16/04/2020
CUANTO ANTES
¿Cuando deberían salir los niños a la calle?
No soy epidemiólogo y por lo tanto no tengo una respuesta clara y precisa a esta pregunta aunque si tengo una respuesta. Cuanto antes.
Durante los primeros días de confinamiento he pedido paciencia a los padres y madres. He explicado una y otra vez que los niños son resilientes por naturaleza. Que su cerebro se adapta muy bien a los cambios, que saben esperar mejor de lo que esperábamos, que pueden jugar con su imaginación mejor de lo que imaginamos y que también mejor de lo que pensamos son capaces de pensar en los demás, Pero es momento de que los demás pensemos en ellos y nos pongamos en su lugar.

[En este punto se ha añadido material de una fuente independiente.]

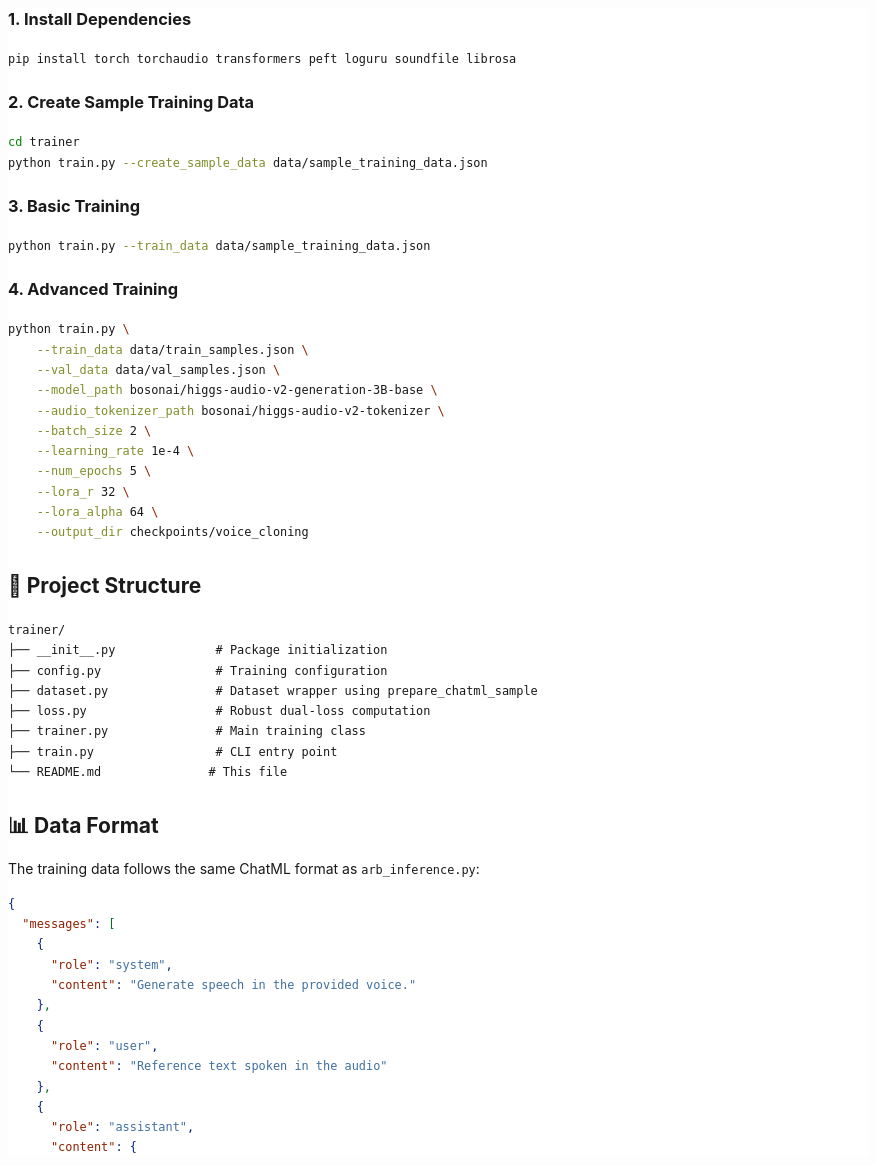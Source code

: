 ### 1. Install Dependencies

```bash
pip install torch torchaudio transformers peft loguru soundfile librosa
```

### 2. Create Sample Training Data

```bash
cd trainer
python train.py --create_sample_data data/sample_training_data.json
```

### 3. Basic Training

```bash
python train.py --train_data data/sample_training_data.json
```

### 4. Advanced Training

```bash
python train.py \
    --train_data data/train_samples.json \
    --val_data data/val_samples.json \
    --model_path bosonai/higgs-audio-v2-generation-3B-base \
    --audio_tokenizer_path bosonai/higgs-audio-v2-tokenizer \
    --batch_size 2 \
    --learning_rate 1e-4 \
    --num_epochs 5 \
    --lora_r 32 \
    --lora_alpha 64 \
    --output_dir checkpoints/voice_cloning
```

## 📁 Project Structure

```
trainer/
├── __init__.py              # Package initialization
├── config.py                # Training configuration
├── dataset.py               # Dataset wrapper using prepare_chatml_sample
├── loss.py                  # Robust dual-loss computation
├── trainer.py               # Main training class
├── train.py                 # CLI entry point
└── README.md               # This file
```

## 📊 Data Format

The training data follows the same ChatML format as `arb_inference.py`:

```json
{
  "messages": [
    {
      "role": "system",
      "content": "Generate speech in the provided voice."
    },
    {
      "role": "user", 
      "content": "Reference text spoken in the audio"
    },
    {
      "role": "assistant",
      "content": {
```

Como digo no soy epidemiólogo y no puedo valorar ni el riesgo de contagio, ni las medidas a tomar, pero si se algo de niños y comienzo a ver que el confinamiento se está haciendo más largo de lo que posiblemente su cerebro pueda sobrellevar. Llevan ya casi 5 semanas conteniendo el deseo de salir. 5 semanas centrándose en el juego libre. 5 semanas entreteniéndonos entre 4 paredes y 5 semanas pegados a las pantallas más que nunca, algo que está demostrado científicamente ser perjudicial para el desarrollo cerebral del niño. Un reciente artículo demostraba que cada hora que el niño pasa delante de una pantalla, ya sea televisión, videojuego, tablet o móvil tiene un impacto negativo en el desarrollo de su capacidad lingüística, velocidad de procesamiento información y vocabulario. Casi 5 semanas en las que nos hemos olvidado de la otra gran pandemia de nuestra sociedad, prioridad para la Organización Mundial de la Salud; el sedentarismo y la obesidad infantil.
Algo tan sencillo como salir a la calle media hora al día a pasear es algo más que beneficioso. Es necesario para su desarrollo cerebral. La vista de los más pequeños necesita divisar la siguiente esquina para aprender a acomodar su vista a las grandes distancias más allá de las cuatro paredes de su hogar. Caminar distancias largas de la mano de los padres ayuda al niño de 3 ó 4 a desarrollar la concentración y la persistencia. Caminar aumenta el BDNF una proteína que ayuda a asimilar nuevos conocimientos como todo aquello que ven en los deberes o que estudian en casa. Una hora robada a las pantallas para caminar ayudaría a reducir el impacto negativo que tienen en su desarrollo intelectual. Salir a pasear sería una buena medida para combatir el sedentarismo y la obesidad. Caminar, a cualquier edad, reduce el cortisol, la hormona del estrés que les tiene sobrepasados y que hace que tengan episodios de llanto, más repentinos y frecuentes de lo habitual.
No todos los niños viven en las mismas circunstancias, ni tienen las mismas necesidades. Hay niños que viven en zonas rurales, en poblaciones con menos de 100 o 1.000 habitantes que están confinados en su vivienda sufriendo todas estas limitaciones cuando parece sensato pensar que salir al campo a pasear solos con sus padres entraña poco riesgo de contagio para ellos y los demás. Para algunos niños salir a la calle es más necesario todavía. Hablo de todos los niños que no tienen ni un rayo de luz natural en su vivienda. De los que no tienen patio, terraza o siquiera un balcón del que respirar aire fresco. De los niños que viven en menos metros cuadrados, de los que comparten un piso de 80 metros cuadrados con otras familias. Hablo de aquellos cuyos padres no les educan con la paciencia que deberían y sobre todo de los niños que sufren malos tratos físicos o psicológicos y y tienen en la calle el único lugar seguro donde respirar sin sentir miedo.
No será tarea fácil. Padres y niños deben estar plenamente concienciados que no podrán sobrepasar el tiempo. De que no podrán visitar el parque, toquetear todo, ni juntarse con otros niños y padres sino conformarse con saludarse de un lado a otro de la calle. Tendremos que hacer gala de un civismo del que nosotros mismos no nos hubiéramos visto incapaces hace semanas... Como digo no soy epidemiólogo y no puedo valorar cuando ni como. Pero los niños ya llevan casi cinco semanas entre cuatro paredes y creo que ya es momento de que pensemos en ellos y permitamos que salgan a la calle...CUANTO ANTES.